More than 33 per cent of patients arriving in the PHC emergency ward in December waited longer than four hours to be seen, according to the Department of Health monthly report.
This is the second longest ED wait time in the state, behind Joondalup Health Campus.
The “four-hour rule” requires 90 per cent of all ED patients be treated in less than four hours.
In November 2018, only 66.4 per cent of PHC emergency patients were seen in four hours or less.
Similarly, in December 2018, out of the 3821 people who attended the emergency department, 66.8 per cent were seen in four hours or less – down from 68 per cent in December 2017.
Examples of strain were on show at the facility during the Christmas period, with the Mandurah facility the only hospital across the metropolitan area to be put on ambulance diversion.
All patients picked up by St John Ambulance between 6pm and 10.30pm on Friday, December 28, who were deemed likely to require tertiary care or mental health care were taken directly to Rockingham General Hospital or Fiona Stanley Hospital.
PNC also started the year with the second-worst emergency waiting times at the beginning of 2018, behind Fiona Stanley Hospital.
Despite boasting improved wait times in May and June last year, patients who attended the Mandurah hospital's ED were gradually made to wait longer and longer as the year progressed.
The campus lags behind 23 state hospitals in meeting the four-hour rule and comes in well below the state average of 76.8 per cent of emergency patients being seen in four hours or less.
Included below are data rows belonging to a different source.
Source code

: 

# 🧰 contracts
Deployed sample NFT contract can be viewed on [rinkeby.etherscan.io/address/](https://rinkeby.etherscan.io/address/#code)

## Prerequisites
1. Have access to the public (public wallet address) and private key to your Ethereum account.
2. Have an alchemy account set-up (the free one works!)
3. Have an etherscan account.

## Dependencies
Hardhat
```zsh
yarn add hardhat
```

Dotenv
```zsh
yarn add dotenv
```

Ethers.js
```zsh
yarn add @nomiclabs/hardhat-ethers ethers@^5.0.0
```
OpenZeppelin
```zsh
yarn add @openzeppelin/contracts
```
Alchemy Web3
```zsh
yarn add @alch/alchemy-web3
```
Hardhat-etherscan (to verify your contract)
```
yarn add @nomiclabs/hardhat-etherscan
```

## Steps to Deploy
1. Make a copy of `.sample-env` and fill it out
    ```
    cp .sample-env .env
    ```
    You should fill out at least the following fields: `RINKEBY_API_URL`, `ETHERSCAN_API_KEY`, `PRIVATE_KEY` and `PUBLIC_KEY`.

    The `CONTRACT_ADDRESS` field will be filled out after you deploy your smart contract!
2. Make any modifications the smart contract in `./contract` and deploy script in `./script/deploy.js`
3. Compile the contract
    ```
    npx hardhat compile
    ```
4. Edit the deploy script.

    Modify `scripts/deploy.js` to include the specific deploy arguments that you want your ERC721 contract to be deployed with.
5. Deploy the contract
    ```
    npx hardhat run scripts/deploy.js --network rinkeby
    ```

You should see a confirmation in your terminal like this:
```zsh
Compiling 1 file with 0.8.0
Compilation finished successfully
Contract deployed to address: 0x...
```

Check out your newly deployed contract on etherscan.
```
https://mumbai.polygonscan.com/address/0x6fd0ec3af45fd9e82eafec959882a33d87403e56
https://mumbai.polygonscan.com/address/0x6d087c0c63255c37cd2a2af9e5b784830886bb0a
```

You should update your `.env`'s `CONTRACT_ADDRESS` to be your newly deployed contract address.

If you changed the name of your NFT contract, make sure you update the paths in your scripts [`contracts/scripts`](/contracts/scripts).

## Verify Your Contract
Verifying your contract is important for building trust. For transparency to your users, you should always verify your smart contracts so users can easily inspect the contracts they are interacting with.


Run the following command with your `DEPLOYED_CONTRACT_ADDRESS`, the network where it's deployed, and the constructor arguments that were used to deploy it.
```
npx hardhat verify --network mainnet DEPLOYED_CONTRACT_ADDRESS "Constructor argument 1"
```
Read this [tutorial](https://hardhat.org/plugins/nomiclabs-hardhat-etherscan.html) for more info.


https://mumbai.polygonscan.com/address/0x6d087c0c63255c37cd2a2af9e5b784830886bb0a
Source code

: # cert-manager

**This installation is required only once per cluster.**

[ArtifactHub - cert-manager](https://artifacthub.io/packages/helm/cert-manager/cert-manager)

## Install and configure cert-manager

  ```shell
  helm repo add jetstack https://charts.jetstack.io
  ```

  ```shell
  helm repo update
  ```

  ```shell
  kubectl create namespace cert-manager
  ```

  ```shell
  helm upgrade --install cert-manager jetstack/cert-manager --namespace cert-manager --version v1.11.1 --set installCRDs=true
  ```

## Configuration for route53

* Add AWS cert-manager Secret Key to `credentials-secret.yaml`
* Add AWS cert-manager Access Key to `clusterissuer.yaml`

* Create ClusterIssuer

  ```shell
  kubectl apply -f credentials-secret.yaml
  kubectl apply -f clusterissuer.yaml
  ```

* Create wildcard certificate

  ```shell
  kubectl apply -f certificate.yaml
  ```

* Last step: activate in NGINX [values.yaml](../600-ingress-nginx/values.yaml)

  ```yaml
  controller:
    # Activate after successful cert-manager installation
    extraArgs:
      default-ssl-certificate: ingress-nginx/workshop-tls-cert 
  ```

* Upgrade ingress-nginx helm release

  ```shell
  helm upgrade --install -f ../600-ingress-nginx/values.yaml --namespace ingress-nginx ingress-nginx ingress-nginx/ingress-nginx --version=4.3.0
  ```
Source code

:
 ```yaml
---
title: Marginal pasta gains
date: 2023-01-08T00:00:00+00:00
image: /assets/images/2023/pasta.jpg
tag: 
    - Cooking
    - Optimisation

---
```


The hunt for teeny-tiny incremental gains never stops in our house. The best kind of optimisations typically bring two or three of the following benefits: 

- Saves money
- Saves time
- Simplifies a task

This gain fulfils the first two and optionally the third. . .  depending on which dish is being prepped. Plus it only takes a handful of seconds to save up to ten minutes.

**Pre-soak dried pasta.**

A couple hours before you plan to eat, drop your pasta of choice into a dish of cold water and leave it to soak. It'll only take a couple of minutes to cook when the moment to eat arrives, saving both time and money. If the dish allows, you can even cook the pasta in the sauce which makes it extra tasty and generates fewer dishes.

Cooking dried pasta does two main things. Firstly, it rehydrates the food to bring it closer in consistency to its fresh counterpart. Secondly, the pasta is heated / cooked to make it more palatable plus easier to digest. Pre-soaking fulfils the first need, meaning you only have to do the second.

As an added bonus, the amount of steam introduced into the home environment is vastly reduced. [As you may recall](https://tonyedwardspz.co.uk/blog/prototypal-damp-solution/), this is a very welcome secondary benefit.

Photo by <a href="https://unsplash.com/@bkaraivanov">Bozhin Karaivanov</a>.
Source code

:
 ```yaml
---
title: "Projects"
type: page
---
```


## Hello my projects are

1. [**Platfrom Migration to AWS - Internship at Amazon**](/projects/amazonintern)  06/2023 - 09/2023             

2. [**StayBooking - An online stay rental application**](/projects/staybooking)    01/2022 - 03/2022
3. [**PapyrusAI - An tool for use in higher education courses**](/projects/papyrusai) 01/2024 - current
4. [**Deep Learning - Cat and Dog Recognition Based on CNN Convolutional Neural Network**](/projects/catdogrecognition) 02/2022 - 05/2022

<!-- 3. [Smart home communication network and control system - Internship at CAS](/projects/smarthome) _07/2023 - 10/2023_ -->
A South Metropolitan Health Service spokeswoman said the facility was "committed to providing timely access to care".
"A slight increase in ED wait times can be attributed to an influx of tourists and visitors over the summer period in the Peel region," she said.
"A number of initiatives have been introduced at PHC over the past year to improve ED performance.
"PHC continue to review its processes and the planned $5 million reconfiguration of [the] ED is expected to improve patient flow, have a positive impact on hospital wait times, enhance patient confidentiality and privacy, and improve overall patient comfort and satisfaction."
Australian Medical Association WA president Dr Omar Khorshid said an overcrowded ED was a symptom of "inadequate capacity within the entire hospital".
“For some time now, doctors have been reaching out to the AMA WA telling us of the strain on resources at the hospital," he said.
"The doctors and health staff at Peel Health Campus are doing the very best they can with limited resources.
“Patients deserve the same levels of efficiency and high quality of service across all hospitals in WA, not just at our tertiary facilities."
Without addressing the underlying problems at Peel Health Campus, patients will continue to suffer and face unnecessarily long waiting times for their care.Dr Omar Khorshid
Dr Khorshid said the recent $25 million cash injection from the federal government would "fail to resolve ongoing issues".
“Both state and federal governments need to work together to improve access to and delivery of health services, beyond just the emergency department of the hospital," he said.
“Without addressing the underlying problems at Peel Health Campus, patients will continue to suffer and face unnecessarily long waiting times for their care.”